SyntaxError: ':' expected after dictionary key (1725972168.py, line 4)

### Import DRS metadata

In [1]:
import pandas as pd
import numpy as np
import os
import glob

metadata_mapping = pd.read_excel(os.path.join(os.getcwd(),'data','DRS','index','FAA DRS','DRS Document Types Metadata Mapping.xlsx')) # from https://drs.faa.gov/help/helpdetails and https://drs.faa.gov/help/helpdetails

doc_types = pd.unique(metadata_mapping.loc[:, "Document Type Name in API request"])
doc_types = [val for val in doc_types if isinstance(val, str)]

common_fields = []
for n,doc_type in enumerate(doc_types):
    metadata_names = metadata_mapping.loc[metadata_mapping.loc[:, "Document Type Name in API request"]==doc_type, "Metadata Name in API Response "]

    if n>0:
        common_fields = list(set(metadata_names) & set(common_fields))
    else:
        common_fields = list(set(metadata_names))

Subset for which it was possible to split paragraphs

In [2]:
doc_types = ['AC',
            'ORDER_8300.10',
            'ORDER_8400.10',
            'ORDER_8700.1',
            'ORDER_8740.1',
            'ORDER_8900.1',
            'ORDERS']

In [3]:
df_drsmeta = None

for doc_type in doc_types:
    parquet_files = sorted(glob.glob(os.path.join(os.getcwd(),'data', 'DRS', 'index', doc_type+'_202*.parquet')), 
                        key=os.path.getctime, 
                        reverse=True)

    if len(parquet_files)>0:
        this_parquet = pd.read_parquet(parquet_files[0])
        this_parquet.insert(0, 
                            "doc_type", 
                            value=pd.Series(data=doc_type, index=this_parquet.index, dtype="string"))
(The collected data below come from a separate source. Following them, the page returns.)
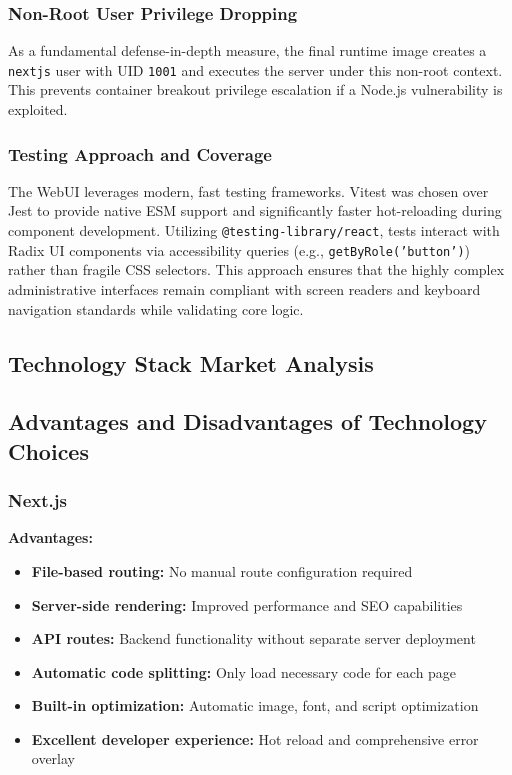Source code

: \subsubsection{Non-Root User Privilege Dropping}
As a fundamental defense-in-depth measure, the final runtime image creates a \texttt{nextjs} user with UID \texttt{1001} and executes the server under this non-root context. This prevents container breakout privilege escalation if a Node.js vulnerability is exploited.

\subsubsection{Testing Approach and Coverage}
The WebUI leverages modern, fast testing frameworks. Vitest was chosen over Jest to provide native ESM support and significantly faster hot-reloading during component development. Utilizing \texttt{@testing-library/react}, tests interact with Radix UI components via accessibility queries (e.g., \texttt{getByRole('button')}) rather than fragile CSS selectors. This approach ensures that the highly complex administrative interfaces remain compliant with screen readers and keyboard navigation standards while validating core logic.

\subsection{Technology Stack Market Analysis}

\subsection{Advantages and Disadvantages of Technology Choices}

\subsubsection{Next.js}

\textbf{Advantages:}
\begin{itemize}
    \item \textbf{File-based routing:} No manual route configuration required
    \item \textbf{Server-side rendering:} Improved performance and SEO capabilities
    \item \textbf{API routes:} Backend functionality without separate server deployment
    \item \textbf{Automatic code splitting:} Only load necessary code for each page
    \item \textbf{Built-in optimization:} Automatic image, font, and script optimization
    \item \textbf{Excellent developer experience:} Hot reload and comprehensive error overlay
\end{itemize}

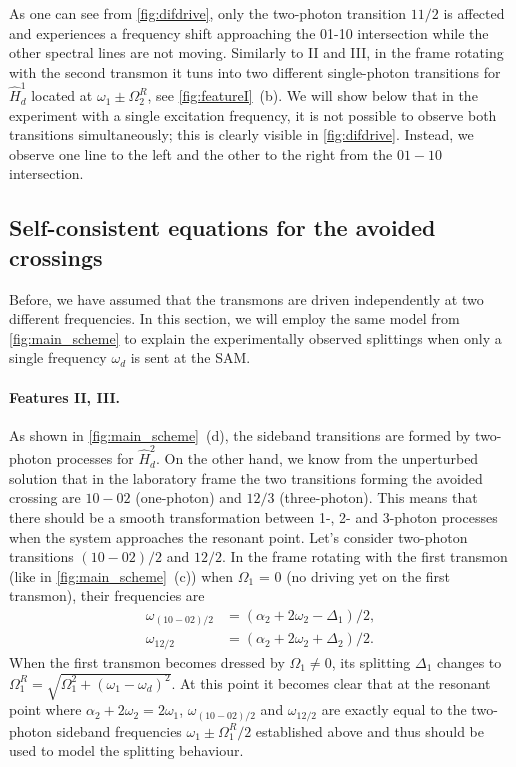 \documentclass[%
 prx,
 amsmath,amssymb,
 reprint,%
]{revtex4-1}
\begin{document}
As one can see from \autoref{fig:difdrive}, only the two-photon transition $11/2$ is affected and experiences a frequency shift approaching the 01-10 intersection while the other spectral lines are not moving. Similarly to II and III, in the frame rotating with the second transmon it tuns into two different single-photon transitions for $\hat H_d^1$ located at $\omega_1 \pm \Omega_2^R$, see \autoref{fig:featureI}~(b). We will show below that in the experiment with a single excitation frequency, it is not possible to observe both transitions simultaneously; this is clearly visible in \autoref{fig:difdrive}. Instead, we observe one line to the left and the other to the right from the $01-10$ intersection.




\subsection{Self-consistent equations for the avoided crossings}
\label{sec:münchhausen}

Before, we have assumed that the transmons are driven independently at two different frequencies. In this section, we will employ the same model from \autoref{fig:main_scheme} to explain the experimentally observed splittings when only a single frequency $\omega_d$ is sent at the SAM. 

\paragraph{Features II, III.}As shown in \autoref{fig:main_scheme}~(d), the sideband transitions are formed by two-photon processes for $\hat H_d^2$. On the other hand, we know from the unperturbed solution that in the laboratory frame the two transitions forming the avoided crossing are $10 - 02$ (one-photon) and $12/3$ (three-photon). This means that there should be a smooth transformation between 1-, 2- and 3-photon processes when the system approaches the resonant point. Let's consider two-photon transitions $(10 - 02)/2$ and $12/2$. In the frame rotating with the first transmon (like in \autoref{fig:main_scheme}~(c)) when $\Omega_1$ = 0 (no driving yet on the first transmon), their frequencies are
\begin{equation}
\begin{aligned}
\omega_{(10-02)/2} &= (\alpha_2 + 2 \omega_{2} - \Delta_1)/2,\\
 \omega_{12/2} &= (\alpha_2 + 2 \omega_{2} + \Delta_2)/2.
\end{aligned}
\end{equation}
When the first transmon becomes dressed by $\Omega_1 \neq 0$, its splitting $\Delta_1$ changes to $\Omega^R_1 =\sqrt{\Omega_{1}^2 + \left(\omega_{1} - \omega_{d}\right)^{2}}$. At this point it becomes clear that at the resonant point where $\alpha_2 + 2 \omega_{2} = 2\omega_1$, $\omega_{(10-02)/2}$ and $\omega_{12/2}$ are exactly equal to the two-photon sideband frequencies $\omega_1 \pm \Omega_1^R/2$ established above and thus should be used to model the splitting behaviour.
\end{document}
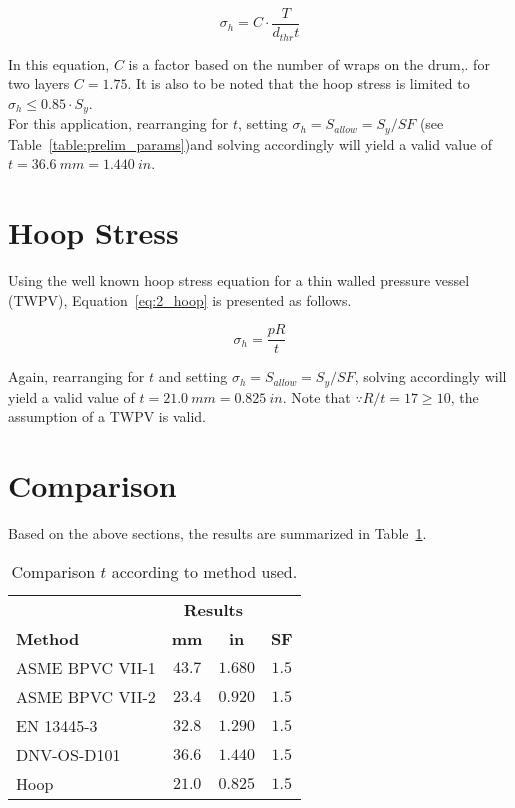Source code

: \begin{equation}
	\label{eq:2_DNV_hoop}
	\sigma_h = C\cdot\frac{T}{d_{thr}t}
\end{equation}

In this equation, $C$ is a factor based on the number of wraps on the drum,. for two layers $C=1.75$. It is also to be noted that the hoop stress is limited to $\sigma_h \leq 0.85\cdot S_y$. \\

For this application, rearranging for $t$, setting $\sigma_h = S_{allow}=S_y/SF$ (see Table~\ref{table:prelim_params})and solving accordingly will yield a valid value of $t = 36.6\ mm = 1.440 \ in$. 

\section{Hoop Stress}

Using the well known hoop stress equation \citep{roarks} for a thin walled pressure vessel (TWPV), Equation~\ref{eq:2_hoop} is presented as follows.

\begin{equation}
	\label{eq:2_hoop}
	\sigma_h = \frac{pR}{t}
\end{equation}

Again, rearranging for $t$ and setting $\sigma_h = S_{allow}=S_y/SF$, solving accordingly will yield a valid value of $t = 21.0\ mm = 0.825 \ in$. Note that $\because R/t = 17 \geq 10$, the assumption of a TWPV is valid.

\pagebreak

\section{Comparison}

Based on the above sections, the results are summarized in Table~\ref{table:2_comp}.
\begin{table}[htbp]
  \centering
  \caption{Comparison $t$ according to method used.}
    \begin{tabular}{lccc}
          & \multicolumn{2}{c}{\textbf{Results}} &  \\
    \textbf{Method} & \textbf{mm} & \textbf{in} & \textbf{SF} \\
    \midrule
    ASME BPVC VII-1 & $43.7$  & $1.680$ & $1.5$ \\
    ASME BPVC VII-2 & $23.4$  & $0.920$ & $1.5$ \\
    EN 13445-3 & $32.8$  & $1.290$ & $1.5$ \\    
    DNV-OS-D101 & $36.6$  & $1.440$ & $1.5$ \\
    Hoop	& $21.0$ &$0.825$ & $1.5$\\
    \end{tabular}%
  \label{table:2_comp}%
\end{table}%

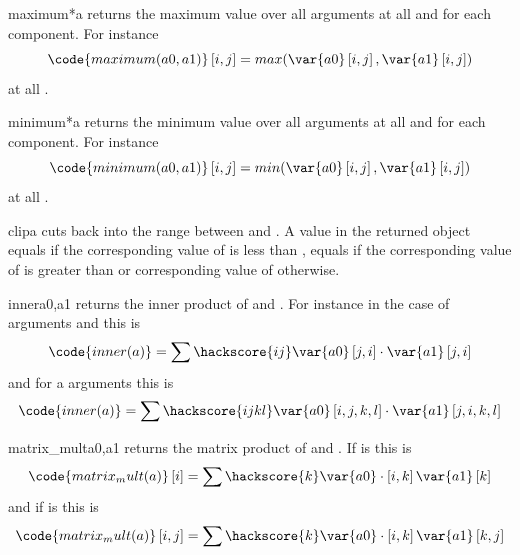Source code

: \begin{funcdesc}{maximum}{*a}
returns the maximum value over all arguments at all \DataSamplePoints and for each component.
For instance 
\begin{equation}
\code{maximum(a0,a1)}\left[i,j\right]=max(\var{a0} \left[i,j\right],\var{a1} \left[i,j\right])
\end{equation}
at all \DataSamplePoints.
\end{funcdesc}
\begin{funcdesc}{minimum}{*a}
returns the minimum value over all arguments at all \DataSamplePoints and for each component.
For instance 
\begin{equation}
\code{minimum(a0,a1)}\left[i,j\right]=min(\var{a0} \left[i,j\right],\var{a1} \left[i,j\right])
\end{equation}
at all \DataSamplePoints.
\end{funcdesc}

\begin{funcdesc}{clip}{a}
cuts back  into the range between  and . A value in the returned object equals 
 if the corresponding value of  is less than , equals  if the 
 corresponding value of  is greater than 
or corresponding value of  otherwise.
\end{funcdesc}
\begin{funcdesc}{inner}{a0,a1}
returns the inner product of  and . For instance in the
case of \RankTwo arguments and this is 
\begin{equation}
\code{inner(a)}=\sum\hackscore{ij}\var{a0} \left[j,i\right]  \cdot \var{a1} \left[j,i\right]
\end{equation} 
and for a \RankFour arguments this is
\begin{equation}
\code{inner(a)}=\sum\hackscore{ijkl}\var{a0} \left[i,j,k,l\right]  \cdot \var{a1} \left[j,i,k,l\right]
\end{equation} 
\end{funcdesc}

\begin{funcdesc}{matrix_mult}{a0,a1}
returns the matrix product of  and . If  is \RankOne this is
\begin{equation}
\code{matrix_mult(a)}\left[i\right]=\sum\hackscore{k}\var{a0}  \cdot \left[i,k\right]\var{a1} \left[k\right]
\end{equation} 
and if  is \RankTwo this is
\begin{equation}
\code{matrix_mult(a)}\left[i,j\right]=\sum\hackscore{k}\var{a0}  \cdot \left[i,k\right]\var{a1} \left[k,j\right]
\end{equation} 
\end{funcdesc}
        if df_drsmeta is None:
            df_drsmeta = this_parquet
        else:
            df_drsmeta = pd.concat([this_parquet,
                                    df_drsmeta])

### Import DRS or non-DRS pre-dataset

In [4]:
source_type = 'DRS'
# source_type = 'NotInDRS'

In [12]:
import pandas as pd
import glob
import os

predatasets = sorted(glob.glob(os.path.join(os.getcwd(), 'data', source_type, 'dataset', 'extracted_text', '*.parquet')), 
                      key=os.path.getctime, 
                      reverse=True)
#df_drs = pd.read_parquet(r"C:\Users\victor\Documents\DeepLearning\FAA NLP Project\data\DRS\extracted_text_for_AC-ORDER_8300.10-ORDER_8400.10-ORDER_8700.1-ORDER_8740.1-ORDER_8900.1-ORDERS-20240104 - 010854.parquet")
print(predatasets[0])
df_predataset = pd.read_parquet(predatasets[0])

df_predataset.tail()

c:\Users\victor\Documents\DeepLearning\FAA NLP Project\data\DRS\dataset\extracted_text\extracted_text_for_AC-ORDER_8300.10-ORDER_8400.10-ORDER_8700.1-ORDER_8740.1-ORDER_8900.1-ORDERS-20240116 - 100107.parquet


Unnamed: 0,documentGuid,position in bookmark tree,original pdf bookmark title (outline.title),original pdf bookmark page number,corrected pdf bookmark page number,extracted title number,extracted title text,first 20 characters after title,nb_keywords for title search
162603,8DE31491B04A26B886257F410064242C,12>9,Other comments:,9,9,e,ther comments:,I would like to discuss the a,5
162604,8DE31491B04A26B886257F410064242C,12>10,I would like to discuss the above. Please cont...,9,9,I,would like to discuss the above.,Please contact me. Submitted,5
162605,8DE31491B04A26B886257F410064242C,12>11,Submitted by: Date:,9,9,e,ubmitted by:,____________________________,2
162606,8DE31491B04A26B886257F410064242C,12>12,FTS Telephone Number: Routing Symbol:,9,9,T,TS Telephone Number:,_____________________ Routi,3
162607,8DE31491B04A26B886257F410064242C,12>13,FAA Form 1320-19 (8-89),9,9,A,AA Form 1,320-19 (8-89),5


### Create dataset that is haystack.deepset friendly

In [13]:
df_dataset = pd.merge(df_predataset, df_drsmeta, on='documentGuid', how='inner').dropna(axis=1, how='all')
df_dataset.insert(loc=0, column='content', value=pd.Series(df_dataset.shape[0]*[''], dtype="string"))
df_dataset.insert(loc=0, column='parents_title_list', value=pd.Series(df_dataset.shape[0]*[''], dtype="string"))

In [14]:
import PyPDF2
import glob
import re
import logging
import datetime

logging.basicConfig(filename='94_make_datasets.log', encoding='utf-8',format='%(asctime)s %(message)s', level=logging.INFO)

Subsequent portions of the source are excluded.